_Work to be completed_
Please write out exactly the lines of the data below from the line holding "Parameterization the clustered" through the line holding "each segment of", and leave out the rest.

_Study material_

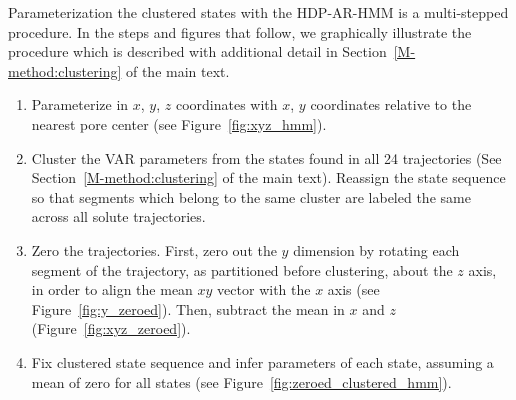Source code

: \documentclass{article}
\begin{document}
  Parameterization the clustered states with the HDP-AR-HMM is a multi-stepped procedure. 
  In the steps and figures that follow, we graphically illustrate the procedure which is
  described with additional detail in Section~\ref{M-method:clustering} of the main text.
  
  \begin{enumerate}
  	\item Parameterize in $x$, $y$, $z$ coordinates with $x$, $y$ coordinates relative to the nearest
  	pore center (see Figure~\ref{fig:xyz_hmm}). 		
  	\item Cluster the VAR parameters from the states found in all 24 trajectories (See 
  	Section~\ref{M-method:clustering} of the main text). Reassign the state sequence so that segments
  	which belong to the same cluster are labeled the same across all solute trajectories.
  	\item Zero the trajectories. First, zero out the $y$ dimension by rotating each segment of 
  	the trajectory, as partitioned before clustering, about the $z$ axis, in order to align the 
  	mean $xy$ vector with the $x$ axis (see Figure~\ref{fig:y_zeroed}). Then, subtract the mean in
  	$x$ and $z$ (Figure~\ref{fig:xyz_zeroed}).
  	\item Fix clustered state sequence and infer parameters of each state, assuming a mean of zero
  	for all states (see Figure~\ref{fig:zeroed_clustered_hmm}). 
  \end{enumerate}
  
\end{document}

_Written solution_
  Parameterization the clustered states with the HDP-AR-HMM is a multi-stepped procedure. 
  In the steps and figures that follow, we graphically illustrate the procedure which is
  described with additional detail in Section~\ref{M-method:clustering} of the main text.
  
  \begin{enumerate}
  	\item Parameterize in $x$, $y$, $z$ coordinates with $x$, $y$ coordinates relative to the nearest
  	pore center (see Figure~\ref{fig:xyz_hmm}). 		
  	\item Cluster the VAR parameters from the states found in all 24 trajectories (See 
  	Section~\ref{M-method:clustering} of the main text). Reassign the state sequence so that segments
  	which belong to the same cluster are labeled the same across all solute trajectories.
  	\item Zero the trajectories. First, zero out the $y$ dimension by rotating each segment of 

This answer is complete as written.